在拿到神剑的那一刻,紫华剑尊就明白了自己的责任是什么。
——飞升,不计一切代价的飞升。
他不明白自己为何一定要飞升,但他隐约能意识到,他若是飞升失败,代价将是他自己无法承受的。
不容失败的责任一开始就压在了他的心上,于是也就预示了他注定失败的结果。
因为不容失败,所以他必须谨慎、稳重、小心翼翼,容不得一丁点儿冒险和激进。
直到那份责任变成执念、执念又生出心魔,最终反噬自身。
在往后的岁月里,紫华剑尊很长一段时间都在复盘自己到底是为什么失败的。
然后他觉得,让自己入魔的可能不是十二魔头的诅咒,而是他的心魔。
死在他剑下的失败者怎么可能诅咒得了他,真正诅咒他的,是那名为“失败”的心魔。
若是他的心性足够坚定,借此孤注一掷勘破心劫,那也不过是一场历练罢了。
但他承受不起孤注一掷的代价,选择了最稳妥的解决办法——剔除自己的一半灵魂。
但他不知道灵魂残缺者是无法飞升的,于是就注定了他的失败。
失败者就要承受失败的后果,他将自己的灵魂与世界法则融合。
最开始,他满心愧疚,只想让这个世界恢复生机。
在这个世界里,他有亲友师长、有为他奋不顾身的追随者,他不能辜负他们,也不能辜负这个世界。
后来,师长飞升,亲友死绝,当他所认识的最后一个人因为寿元耗尽死去时,他和这个世界相连的属于人的部分好像也随之死去了。
岁月似乎已经没有了意义。
他与世界法则相容,世界不死他便会长存。
他长长久久的活着,活到属于“人”的那一面在岁月中被磨砺干净,只剩下属于世界法则的冷漠衡量。
他有很长一段时间意识不到自己的存在,仿佛自己真的成为了世界法则。
等他再次意识到自己是个“人”的时候,他发觉那曾经长久盘亘于他心头愧疚与责任不见了。

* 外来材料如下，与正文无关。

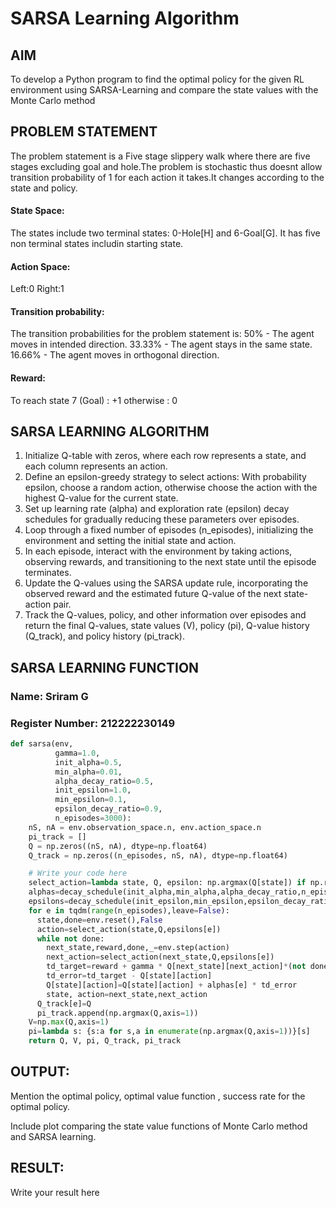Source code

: # SARSA Learning Algorithm
## AIM
To develop a Python program to find the optimal policy for the given RL environment using SARSA-Learning and compare the state values with the Monte Carlo method

## PROBLEM STATEMENT
The problem statement is a Five stage slippery walk where there are five stages excluding goal and hole.The problem is stochastic thus doesnt allow transition probability of 1 for each action it takes.It changes according to the state and policy.

#### State Space:
The states include two terminal states: 0-Hole[H] and 6-Goal[G].
It has five non terminal states includin starting state.

#### Action Space:
Left:0
Right:1

#### Transition probability:
The transition probabilities for the problem statement is:
50% - The agent moves in intended direction.
33.33% - The agent stays in the same state.
16.66% - The agent moves in orthogonal direction.

#### Reward:
To reach state 7 (Goal) : +1 otherwise : 0

## SARSA LEARNING ALGORITHM
1. Initialize Q-table with zeros, where each row represents a state, and each column represents an action.
2. Define an epsilon-greedy strategy to select actions: With probability epsilon, choose a random action, otherwise choose the action with the highest Q-value for the current state.
3. Set up learning rate (alpha) and exploration rate (epsilon) decay schedules for gradually reducing these parameters over episodes.
4. Loop through a fixed number of episodes (n_episodes), initializing the environment and setting the initial state and action.
5. In each episode, interact with the environment by taking actions, observing rewards, and transitioning to the next state until the episode terminates.
6. Update the Q-values using the SARSA update rule, incorporating the observed reward and the estimated future Q-value of the next state-action pair.
7. Track the Q-values, policy, and other information over episodes and return the final Q-values, state values (V), policy (pi), Q-value history (Q_track), and policy history (pi_track).

## SARSA LEARNING FUNCTION

### Name: Sriram G

### Register Number: 212222230149

```python
def sarsa(env,
          gamma=1.0,
          init_alpha=0.5,
          min_alpha=0.01,
          alpha_decay_ratio=0.5,
          init_epsilon=1.0,
          min_epsilon=0.1,
          epsilon_decay_ratio=0.9,
          n_episodes=3000):
    nS, nA = env.observation_space.n, env.action_space.n
    pi_track = []
    Q = np.zeros((nS, nA), dtype=np.float64)
    Q_track = np.zeros((n_episodes, nS, nA), dtype=np.float64)

    # Write your code here
    select_action=lambda state, Q, epsilon: np.argmax(Q[state]) if np.random.random()>epsilon else np.random.randint(len(Q[state]))
    alphas=decay_schedule(init_alpha,min_alpha,alpha_decay_ratio,n_episodes)
    epsilons=decay_schedule(init_epsilon,min_epsilon,epsilon_decay_ratio,n_episodes)
    for e in tqdm(range(n_episodes),leave=False):
      state,done=env.reset(),False
      action=select_action(state,Q,epsilons[e])
      while not done:
        next_state,reward,done,_=env.step(action)
        next_action=select_action(next_state,Q,epsilons[e])
        td_target=reward + gamma * Q[next_state][next_action]*(not done)
        td_error=td_target - Q[state][action]
        Q[state][action]=Q[state][action] + alphas[e] * td_error
        state, action=next_state,next_action
      Q_track[e]=Q
      pi_track.append(np.argmax(Q,axis=1))
    V=np.max(Q,axis=1)
    pi=lambda s: {s:a for s,a in enumerate(np.argmax(Q,axis=1))}[s]    
    return Q, V, pi, Q_track, pi_track
```
## OUTPUT:
Mention the optimal policy, optimal value function , success rate for the optimal policy.

Include plot comparing the state value functions of Monte Carlo method and SARSA learning.

## RESULT:

Write your result here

他开始有些不明白曾经的自己在愧疚什么,那么浓烈的情感,是他曾拥有的吗?
当这个念头升起的时候,他就意识到,随着世界生机的恢复,属于世界法则的意志已经压过了自己属于人的意志。
但他没觉得这有什么不好的。
人类的情感过于冗杂,这样才能更好的行使职责,不是吗。
无尽的岁月中又过了不知道多少年,可能是他对这个世界的掌控已经大过了世界法则,也可能是属于“人”的那一面有所不甘,某一日,他突然想知道自己那在久远岁月里曾被分割出来的一半灵魂现在怎样了。
他属于“人”的意志开始苏醒了。
他开始好奇,我活成了如此的模样,那么你又如何呢?
是在这大道洪流中早已陨灭,还是在轮回道里苦苦挣扎?
于是在之后的时间里,
他唯一的乐趣变成了寻找自己另一半灵魂的转世。
他的时间漫长到他已经没有了时间的概念,他所能感受到的唯有这世间的天骄换了一代又一代。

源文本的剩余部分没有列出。